Joint hybrid repair and remanufacturing systems and supply control

The control of a stochastic manufacturing system that executes capital asset repairs and remanufacturing in an integrated system is examined. The remanufacturing resources respond to planned returns of worn-out equipment at the end of their expected life and unplanned returns triggered by major equipment failures. Remanufacturing operations for planned demand can be executed at different rates and costs corresponding to different replacement and repair modes. The replacement components inventory is provided by an upstream supply with random lead times. The objective is to determine a control policy for both the supply and remanufacturing activities that minimises the average repair/replacement, acquisition and inventory/shortage total cost over an infinite horizon. We propose a suboptimal joint remanufacturing and supply control policy, composed of a multi-hedging point policy (MHPP) for the remanufacturing stage and an (s, Q) policy for the replacement parts supply. The MHPP is based on two inventory thresholds that trigger the use of predefined remanufacturing modes.

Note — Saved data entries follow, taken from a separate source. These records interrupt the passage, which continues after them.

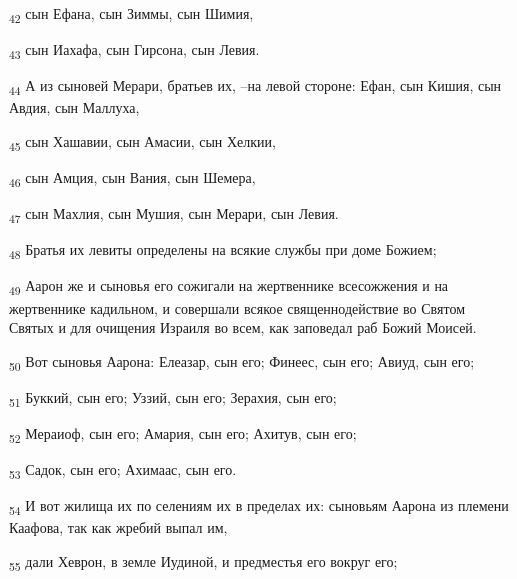 \begin{tcolorbox}
\textsubscript{42} сын Ефана, сын Зиммы, сын Шимия,
\end{tcolorbox}
\begin{tcolorbox}
\textsubscript{43} сын Иахафа, сын Гирсона, сын Левия.
\end{tcolorbox}
\begin{tcolorbox}
\textsubscript{44} А из сыновей Мерари, братьев их, --на левой стороне: Ефан, сын Кишия, сын Авдия, сын Маллуха,
\end{tcolorbox}
\begin{tcolorbox}
\textsubscript{45} сын Хашавии, сын Амасии, сын Хелкии,
\end{tcolorbox}
\begin{tcolorbox}
\textsubscript{46} сын Амция, сын Вания, сын Шемера,
\end{tcolorbox}
\begin{tcolorbox}
\textsubscript{47} сын Махлия, сын Мушия, сын Мерари, сын Левия.
\end{tcolorbox}
\begin{tcolorbox}
\textsubscript{48} Братья их левиты определены на всякие службы при доме Божием;
\end{tcolorbox}
\begin{tcolorbox}
\textsubscript{49} Аарон же и сыновья его сожигали на жертвеннике всесожжения и на жертвеннике кадильном, и совершали всякое священнодействие во Святом Святых и для очищения Израиля во всем, как заповедал раб Божий Моисей.
\end{tcolorbox}
\begin{tcolorbox}
\textsubscript{50} Вот сыновья Аарона: Елеазар, сын его; Финеес, сын его; Авиуд, сын его;
\end{tcolorbox}
\begin{tcolorbox}
\textsubscript{51} Буккий, сын его; Уззий, сын его; Зерахия, сын его;
\end{tcolorbox}
\begin{tcolorbox}
\textsubscript{52} Мераиоф, сын его; Амария, сын его; Ахитув, сын его;
\end{tcolorbox}
\begin{tcolorbox}
\textsubscript{53} Садок, сын его; Ахимаас, сын его.
\end{tcolorbox}
\begin{tcolorbox}
\textsubscript{54} И вот жилища их по селениям их в пределах их: сыновьям Аарона из племени Каафова, так как жребий выпал им,
\end{tcolorbox}
\begin{tcolorbox}
\textsubscript{55} дали Хеврон, в земле Иудиной, и предместья его вокруг его;
\end{tcolorbox}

Control policy parameters are obtained combining analytical modelling, simulation experiments and response surface methodology. The effects of the distribution, mean and variability of the lead time are tested and a sensitivity analysis of cost parameters is conducted to validate the proposed control policy. We also show that our policy leads to a significant cost reduction as compared to a combination of a hedging point policy (HPP) and an (s, Q) policy.